Theater Review: 'The Aliens'

 

Date: January 16, 2013
by: Paula Atwell | Theater Critic

 
 

 

 

“The Aliens,” by Obie Award-winning 31-year-old writer Annie Baker, is a play that insists on silence. New York Times critic Charles Isherwood invokes Beckett’s “Waiting for Godot,” as a comparison, for the parallel between the two plays of seemingly random, yet playfully intellectual camaraderie between two individuals which tests the theatrical conventions of story.

Baker has a good ear for the dialogue of her generation, and a good eye for its Lost Boys, floundering Peter Pans whose IQs hold out the promise that their disconnectedness fails to produce. Bring your curiosity to this FSU/Asolo Conservatory production and be prepared to tune into your freshman year in college, a place where two 30-year-olds seem frozen in inner time and a world in which a 17-year-old is about to enter.

Set behind a coffee house in small-town Vermont, the lads lounge uninvited on a picnic table surrounded by garbage bins and dying plants. The stark realism of the play creates an exceptionally demanding showcase for sheer acting talent, which, on the whole, the student trio delivers admirably.

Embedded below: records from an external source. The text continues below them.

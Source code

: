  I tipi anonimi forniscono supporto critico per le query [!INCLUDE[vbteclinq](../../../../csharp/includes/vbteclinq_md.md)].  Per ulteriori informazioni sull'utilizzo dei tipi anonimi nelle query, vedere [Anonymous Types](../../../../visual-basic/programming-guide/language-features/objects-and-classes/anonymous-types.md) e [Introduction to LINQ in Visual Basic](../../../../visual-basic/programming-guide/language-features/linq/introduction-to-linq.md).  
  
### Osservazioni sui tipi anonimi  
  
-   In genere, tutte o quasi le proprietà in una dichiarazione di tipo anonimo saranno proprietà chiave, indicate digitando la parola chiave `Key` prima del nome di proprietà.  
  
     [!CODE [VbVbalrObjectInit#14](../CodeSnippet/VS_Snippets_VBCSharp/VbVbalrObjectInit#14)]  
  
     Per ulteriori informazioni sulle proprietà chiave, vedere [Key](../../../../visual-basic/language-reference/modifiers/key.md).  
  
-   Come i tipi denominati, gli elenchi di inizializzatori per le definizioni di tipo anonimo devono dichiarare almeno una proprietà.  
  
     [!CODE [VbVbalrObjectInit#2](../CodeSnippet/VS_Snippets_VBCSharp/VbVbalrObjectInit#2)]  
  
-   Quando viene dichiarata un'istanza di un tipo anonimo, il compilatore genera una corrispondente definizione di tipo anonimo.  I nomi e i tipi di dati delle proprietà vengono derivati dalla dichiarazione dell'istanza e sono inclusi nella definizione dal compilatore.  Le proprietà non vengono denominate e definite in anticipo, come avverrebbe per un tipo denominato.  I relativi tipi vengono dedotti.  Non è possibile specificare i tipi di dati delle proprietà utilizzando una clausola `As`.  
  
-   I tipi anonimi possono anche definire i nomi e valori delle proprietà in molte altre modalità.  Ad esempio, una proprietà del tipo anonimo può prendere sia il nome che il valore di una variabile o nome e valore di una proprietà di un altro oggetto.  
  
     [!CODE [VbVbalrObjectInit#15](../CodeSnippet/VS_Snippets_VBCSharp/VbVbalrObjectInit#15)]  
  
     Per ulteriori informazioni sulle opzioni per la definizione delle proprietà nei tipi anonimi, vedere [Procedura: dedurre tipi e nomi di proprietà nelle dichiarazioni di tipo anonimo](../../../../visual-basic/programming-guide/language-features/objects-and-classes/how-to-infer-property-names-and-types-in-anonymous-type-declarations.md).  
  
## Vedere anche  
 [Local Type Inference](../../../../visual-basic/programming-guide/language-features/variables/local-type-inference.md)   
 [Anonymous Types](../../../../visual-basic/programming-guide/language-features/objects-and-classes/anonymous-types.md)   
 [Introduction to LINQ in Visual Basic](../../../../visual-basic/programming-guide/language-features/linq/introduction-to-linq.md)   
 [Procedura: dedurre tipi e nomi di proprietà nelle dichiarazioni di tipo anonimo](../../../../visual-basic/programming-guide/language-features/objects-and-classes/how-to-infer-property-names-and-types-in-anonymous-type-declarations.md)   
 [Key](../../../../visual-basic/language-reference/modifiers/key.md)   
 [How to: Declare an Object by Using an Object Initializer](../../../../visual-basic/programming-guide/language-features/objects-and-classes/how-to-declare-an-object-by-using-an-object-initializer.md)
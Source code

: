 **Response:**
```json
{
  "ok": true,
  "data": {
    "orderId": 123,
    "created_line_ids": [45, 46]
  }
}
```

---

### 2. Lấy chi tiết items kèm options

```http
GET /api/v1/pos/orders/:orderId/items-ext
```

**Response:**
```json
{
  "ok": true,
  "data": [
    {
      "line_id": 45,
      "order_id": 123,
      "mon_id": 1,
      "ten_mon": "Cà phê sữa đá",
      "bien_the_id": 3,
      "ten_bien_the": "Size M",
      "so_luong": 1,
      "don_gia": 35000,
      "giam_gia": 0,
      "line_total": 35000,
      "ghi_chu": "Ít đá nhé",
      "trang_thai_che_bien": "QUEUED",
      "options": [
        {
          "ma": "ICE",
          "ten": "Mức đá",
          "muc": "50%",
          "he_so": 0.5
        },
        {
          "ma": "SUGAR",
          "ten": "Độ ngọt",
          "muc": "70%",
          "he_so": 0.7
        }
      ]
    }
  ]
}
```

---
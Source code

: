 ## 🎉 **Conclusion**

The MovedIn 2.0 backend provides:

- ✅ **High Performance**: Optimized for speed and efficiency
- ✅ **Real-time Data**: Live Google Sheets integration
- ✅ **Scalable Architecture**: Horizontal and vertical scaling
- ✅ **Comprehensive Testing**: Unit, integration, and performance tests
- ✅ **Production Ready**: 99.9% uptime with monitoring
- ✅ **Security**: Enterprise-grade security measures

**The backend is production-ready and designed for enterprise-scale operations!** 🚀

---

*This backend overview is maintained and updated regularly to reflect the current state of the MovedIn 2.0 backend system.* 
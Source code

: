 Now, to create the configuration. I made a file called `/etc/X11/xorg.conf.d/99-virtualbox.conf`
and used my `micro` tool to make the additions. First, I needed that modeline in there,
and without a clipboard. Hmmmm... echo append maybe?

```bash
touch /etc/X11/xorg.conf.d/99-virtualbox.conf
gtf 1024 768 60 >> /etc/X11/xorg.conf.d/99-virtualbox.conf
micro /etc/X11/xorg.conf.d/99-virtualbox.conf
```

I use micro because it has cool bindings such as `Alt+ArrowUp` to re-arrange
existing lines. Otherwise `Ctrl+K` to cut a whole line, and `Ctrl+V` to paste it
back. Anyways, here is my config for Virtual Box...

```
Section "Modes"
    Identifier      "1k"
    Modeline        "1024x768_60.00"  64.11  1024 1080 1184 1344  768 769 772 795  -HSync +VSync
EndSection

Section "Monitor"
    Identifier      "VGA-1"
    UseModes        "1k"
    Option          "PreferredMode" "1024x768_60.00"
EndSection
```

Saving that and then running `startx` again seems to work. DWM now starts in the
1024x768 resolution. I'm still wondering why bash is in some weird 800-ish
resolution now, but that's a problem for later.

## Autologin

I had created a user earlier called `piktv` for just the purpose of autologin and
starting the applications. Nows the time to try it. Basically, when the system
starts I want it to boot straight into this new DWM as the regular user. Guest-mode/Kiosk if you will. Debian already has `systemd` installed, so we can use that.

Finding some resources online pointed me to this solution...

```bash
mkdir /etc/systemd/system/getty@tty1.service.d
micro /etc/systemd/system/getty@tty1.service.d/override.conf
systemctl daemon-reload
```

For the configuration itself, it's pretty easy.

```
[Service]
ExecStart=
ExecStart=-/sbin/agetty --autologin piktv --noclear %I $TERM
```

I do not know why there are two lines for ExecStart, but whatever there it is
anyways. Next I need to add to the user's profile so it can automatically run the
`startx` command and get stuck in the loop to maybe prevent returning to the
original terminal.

Benjamin Williamson as K.J., a college dropout from an advanced calculus program, whose implied schizophrenia (think “A Brilliant Mind”) is controlled by meds and cocaine, is fascinating to watch. Williamson’s total commitment to his character results in an endearing, memorable performance. His long-time friend, Jasper, played with intensity by Brian Nemiroff, is a disadvantaged youth, still struggling to relate to women and to find his place in life. Zlatomir Moldovanski assumes the part of Evan, a nerdish virgin and high school freshman, with openness and believability. A shocking turning point in the second act brings all of these characters into greater focus and clearer intent.

Brendon Fox, guest assistant professor at the Conservatory, who has a long list of credits, including L.A. Theatre Works, NPR, and San Diego’s Old Globe Theatre, thoughtfully directs the play. Set and lighting design is by Chris McVicker; costume design is by Whitley Stevens Floyd; and the music director is Don Bryn.